However, Sureties fail to cite any authority in support of this purported distinction, nor does Petellier stand for the proposition Sureties advocate. For, in Petellier, this Court noted that while N.C. Gen. Stat. § 15A-544.8(a) sets out that "[t]here is no relief from a final judgment of forfeiture except as provided in this section, . . . this does not necessarily mean . . . that a bond forfeiture proceeding is governed by the North Carolina Rules of Criminal Procedure." Petellier, 168 N.C. App. at 221, 606 S.E.2d at 909 (internal quotation marks omitted). Acknowledging its ancillary nature to the underlying criminal proceeding, we held that a bond forfeiture action is a civil matter, and our conclusion that the civil procedure rules applied was not limited to the specific rules at issue in that case. See id. at 222, 606 S.E.2d at 909 ("[W]e hold the Board properly proceeded by moving for a new trial or relief from order granting relief from forfeiture under Rules 59(a) and 60(b), and the trial court erred as matter of law in concluding that the Board's motion must be denied without consideration of its merits on the grounds that the Board improperly attempted to proceed under the North Carolina Rules of Civil Procedure."). Accordingly, we overrule Sureties' argument that it was improper for the trial court to consider the Board's Rule 60(b) motion and that the Board's appeal should be dismissed.
We review the trial court's determination under Rule 60(b)(4) for an abuse of discretion.

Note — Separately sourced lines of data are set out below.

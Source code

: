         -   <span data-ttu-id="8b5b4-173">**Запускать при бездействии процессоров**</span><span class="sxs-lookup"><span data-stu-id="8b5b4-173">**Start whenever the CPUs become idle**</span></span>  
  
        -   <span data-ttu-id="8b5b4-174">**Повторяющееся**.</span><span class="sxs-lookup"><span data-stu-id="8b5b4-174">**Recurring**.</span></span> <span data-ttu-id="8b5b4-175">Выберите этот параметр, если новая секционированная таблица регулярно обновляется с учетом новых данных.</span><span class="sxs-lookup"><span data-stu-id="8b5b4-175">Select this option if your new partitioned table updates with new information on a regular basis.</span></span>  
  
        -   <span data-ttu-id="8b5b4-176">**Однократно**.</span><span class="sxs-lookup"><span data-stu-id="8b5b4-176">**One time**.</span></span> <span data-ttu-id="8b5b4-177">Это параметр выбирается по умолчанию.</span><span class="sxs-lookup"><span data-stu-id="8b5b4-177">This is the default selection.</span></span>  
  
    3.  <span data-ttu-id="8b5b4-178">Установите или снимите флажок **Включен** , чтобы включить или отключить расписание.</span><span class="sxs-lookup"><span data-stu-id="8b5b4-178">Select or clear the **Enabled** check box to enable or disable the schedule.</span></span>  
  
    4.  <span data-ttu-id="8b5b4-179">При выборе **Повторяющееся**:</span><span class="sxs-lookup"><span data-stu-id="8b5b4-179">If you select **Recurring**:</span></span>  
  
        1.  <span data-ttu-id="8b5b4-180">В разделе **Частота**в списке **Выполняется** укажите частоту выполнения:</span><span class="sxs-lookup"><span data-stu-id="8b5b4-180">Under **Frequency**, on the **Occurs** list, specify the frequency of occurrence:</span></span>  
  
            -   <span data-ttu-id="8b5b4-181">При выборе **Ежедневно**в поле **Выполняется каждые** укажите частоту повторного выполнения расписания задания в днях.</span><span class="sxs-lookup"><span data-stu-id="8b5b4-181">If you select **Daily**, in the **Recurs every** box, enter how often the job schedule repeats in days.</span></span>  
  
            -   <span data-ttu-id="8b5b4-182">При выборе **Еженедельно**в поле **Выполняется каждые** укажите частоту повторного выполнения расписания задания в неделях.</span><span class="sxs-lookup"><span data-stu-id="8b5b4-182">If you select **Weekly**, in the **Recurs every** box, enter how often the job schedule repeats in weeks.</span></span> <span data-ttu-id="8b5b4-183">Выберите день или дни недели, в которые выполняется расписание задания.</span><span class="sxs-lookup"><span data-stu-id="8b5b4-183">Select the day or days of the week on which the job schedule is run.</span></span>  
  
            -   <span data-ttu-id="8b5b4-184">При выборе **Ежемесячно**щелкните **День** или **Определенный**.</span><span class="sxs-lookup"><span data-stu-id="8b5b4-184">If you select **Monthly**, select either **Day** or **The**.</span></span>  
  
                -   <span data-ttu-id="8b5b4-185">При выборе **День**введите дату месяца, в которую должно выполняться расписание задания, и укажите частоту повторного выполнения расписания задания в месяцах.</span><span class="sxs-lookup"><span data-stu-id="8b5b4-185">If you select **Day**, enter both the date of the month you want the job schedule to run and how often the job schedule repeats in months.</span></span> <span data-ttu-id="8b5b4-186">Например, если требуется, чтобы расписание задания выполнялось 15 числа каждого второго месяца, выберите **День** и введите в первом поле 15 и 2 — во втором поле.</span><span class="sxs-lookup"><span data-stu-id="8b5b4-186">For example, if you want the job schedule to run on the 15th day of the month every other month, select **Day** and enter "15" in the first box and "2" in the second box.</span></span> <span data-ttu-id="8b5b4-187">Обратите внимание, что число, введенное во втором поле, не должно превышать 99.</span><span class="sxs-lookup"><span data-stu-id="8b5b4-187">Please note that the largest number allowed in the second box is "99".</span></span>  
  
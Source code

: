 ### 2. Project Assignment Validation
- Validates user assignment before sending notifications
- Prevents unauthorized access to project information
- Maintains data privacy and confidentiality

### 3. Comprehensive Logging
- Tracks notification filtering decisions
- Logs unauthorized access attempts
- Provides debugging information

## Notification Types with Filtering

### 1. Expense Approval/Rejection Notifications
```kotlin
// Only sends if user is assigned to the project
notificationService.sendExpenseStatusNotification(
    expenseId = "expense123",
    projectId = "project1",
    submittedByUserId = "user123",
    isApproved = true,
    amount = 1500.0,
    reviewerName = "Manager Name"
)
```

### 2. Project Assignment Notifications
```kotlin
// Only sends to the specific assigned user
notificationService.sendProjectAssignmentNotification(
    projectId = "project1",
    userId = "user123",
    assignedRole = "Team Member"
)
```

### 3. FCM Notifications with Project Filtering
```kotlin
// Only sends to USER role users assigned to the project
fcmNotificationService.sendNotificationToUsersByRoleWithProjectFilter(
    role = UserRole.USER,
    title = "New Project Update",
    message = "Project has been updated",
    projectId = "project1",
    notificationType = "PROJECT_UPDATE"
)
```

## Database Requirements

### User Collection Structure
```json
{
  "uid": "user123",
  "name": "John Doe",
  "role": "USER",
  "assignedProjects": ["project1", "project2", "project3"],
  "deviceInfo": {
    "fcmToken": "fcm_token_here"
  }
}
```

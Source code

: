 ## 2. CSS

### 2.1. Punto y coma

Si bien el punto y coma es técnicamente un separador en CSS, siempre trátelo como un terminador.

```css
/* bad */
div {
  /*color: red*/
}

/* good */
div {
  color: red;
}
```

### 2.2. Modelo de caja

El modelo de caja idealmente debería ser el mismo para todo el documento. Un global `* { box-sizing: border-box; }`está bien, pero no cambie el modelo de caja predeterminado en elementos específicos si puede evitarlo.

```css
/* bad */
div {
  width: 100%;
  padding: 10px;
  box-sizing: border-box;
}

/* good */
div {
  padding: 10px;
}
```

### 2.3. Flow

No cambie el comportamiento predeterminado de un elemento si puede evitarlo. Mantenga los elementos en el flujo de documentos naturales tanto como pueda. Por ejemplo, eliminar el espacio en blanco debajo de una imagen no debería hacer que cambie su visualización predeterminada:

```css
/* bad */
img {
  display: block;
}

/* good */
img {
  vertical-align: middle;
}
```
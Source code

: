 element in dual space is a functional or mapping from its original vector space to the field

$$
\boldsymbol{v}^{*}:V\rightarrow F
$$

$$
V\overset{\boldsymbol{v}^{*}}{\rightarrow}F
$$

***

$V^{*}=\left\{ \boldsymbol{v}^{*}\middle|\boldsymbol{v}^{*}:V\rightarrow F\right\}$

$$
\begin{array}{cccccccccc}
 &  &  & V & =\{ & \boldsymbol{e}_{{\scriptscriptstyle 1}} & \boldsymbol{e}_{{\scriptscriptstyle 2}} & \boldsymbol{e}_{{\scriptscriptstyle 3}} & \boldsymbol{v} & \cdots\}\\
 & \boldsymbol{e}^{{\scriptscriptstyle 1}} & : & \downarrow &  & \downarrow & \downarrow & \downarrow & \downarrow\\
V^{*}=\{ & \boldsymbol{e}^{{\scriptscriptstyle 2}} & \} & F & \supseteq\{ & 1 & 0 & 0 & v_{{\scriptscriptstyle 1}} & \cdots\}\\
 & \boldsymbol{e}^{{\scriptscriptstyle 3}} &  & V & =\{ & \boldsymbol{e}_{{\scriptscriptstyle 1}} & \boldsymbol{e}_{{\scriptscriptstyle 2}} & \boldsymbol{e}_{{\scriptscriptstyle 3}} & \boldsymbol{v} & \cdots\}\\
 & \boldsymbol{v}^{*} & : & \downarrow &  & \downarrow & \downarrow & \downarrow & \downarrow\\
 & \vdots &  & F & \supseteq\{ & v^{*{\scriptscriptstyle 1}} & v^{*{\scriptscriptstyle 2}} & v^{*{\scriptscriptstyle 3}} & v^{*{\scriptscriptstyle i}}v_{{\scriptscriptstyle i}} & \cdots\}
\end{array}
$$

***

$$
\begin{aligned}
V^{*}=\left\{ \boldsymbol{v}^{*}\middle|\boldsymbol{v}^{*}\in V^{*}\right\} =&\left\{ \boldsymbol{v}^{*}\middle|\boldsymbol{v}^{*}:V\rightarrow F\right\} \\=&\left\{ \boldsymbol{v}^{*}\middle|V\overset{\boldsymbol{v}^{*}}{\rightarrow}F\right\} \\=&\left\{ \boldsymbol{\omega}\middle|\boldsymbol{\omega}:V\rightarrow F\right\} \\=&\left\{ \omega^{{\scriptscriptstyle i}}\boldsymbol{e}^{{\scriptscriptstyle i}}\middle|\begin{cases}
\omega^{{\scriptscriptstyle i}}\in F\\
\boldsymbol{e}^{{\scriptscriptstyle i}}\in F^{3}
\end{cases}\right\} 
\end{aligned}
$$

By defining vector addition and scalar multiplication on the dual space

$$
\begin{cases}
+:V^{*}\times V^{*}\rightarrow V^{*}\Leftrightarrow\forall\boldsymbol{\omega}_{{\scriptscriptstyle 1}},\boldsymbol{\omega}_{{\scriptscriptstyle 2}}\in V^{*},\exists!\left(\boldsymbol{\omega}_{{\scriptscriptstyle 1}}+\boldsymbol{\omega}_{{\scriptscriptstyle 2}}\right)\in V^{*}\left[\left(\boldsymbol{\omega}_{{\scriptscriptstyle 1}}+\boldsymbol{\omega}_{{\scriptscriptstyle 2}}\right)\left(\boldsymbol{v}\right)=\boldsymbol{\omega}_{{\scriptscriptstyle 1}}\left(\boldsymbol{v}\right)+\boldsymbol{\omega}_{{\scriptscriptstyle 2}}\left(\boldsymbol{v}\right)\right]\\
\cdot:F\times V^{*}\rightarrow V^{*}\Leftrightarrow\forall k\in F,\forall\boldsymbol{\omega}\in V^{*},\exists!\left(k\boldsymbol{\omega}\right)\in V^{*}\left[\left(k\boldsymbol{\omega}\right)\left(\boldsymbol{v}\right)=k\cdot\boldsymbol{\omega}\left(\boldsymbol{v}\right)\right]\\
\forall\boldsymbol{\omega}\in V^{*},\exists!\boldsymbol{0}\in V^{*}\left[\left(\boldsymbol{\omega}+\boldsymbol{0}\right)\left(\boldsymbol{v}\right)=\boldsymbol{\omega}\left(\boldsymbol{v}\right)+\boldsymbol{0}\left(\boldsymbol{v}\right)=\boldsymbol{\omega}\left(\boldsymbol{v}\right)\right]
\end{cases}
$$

See Boseman v. Jarrell, 199 N.C. App. 128, 133, 681 S.E.2d 374, 377 (2009) (holding appellate review of a denial of a motion for relief from final judgment on the basis that the judgment is void is limited to whether the court abused its discretion). Rule 60(b)(4) of the North Carolina Rules of Civil Procedure provides that "[o]n motion and upon such terms as are just, the court may relieve a party or his legal representative from a final judgment, order, or proceeding [if] . . . [t]he judgment is void." N.C. Gen. Stat. § 1A-1, Rule 60(b)(4) (2009). Where a Rule 60(b)(4) motion is proper only "where a judgment is `void' as that term is defined by the law," a void judgment arises "only when the issuing court has no jurisdiction over the parties or subject matter in question or has no authority to render the judgment entered." Burton v. Blanton, 107 N.C. App. 615, 616, 421 S.E.2d 381, 382 (1992).
The trial court made the following pertinent findings:
5. NCGS [§] 15A-544.5(b) provides, in relevant part, "A forfeiture shall be set aside for any one of the following reasons, and none other" and thereafter sets forth seven grounds upon which an order of forfeiture may be based.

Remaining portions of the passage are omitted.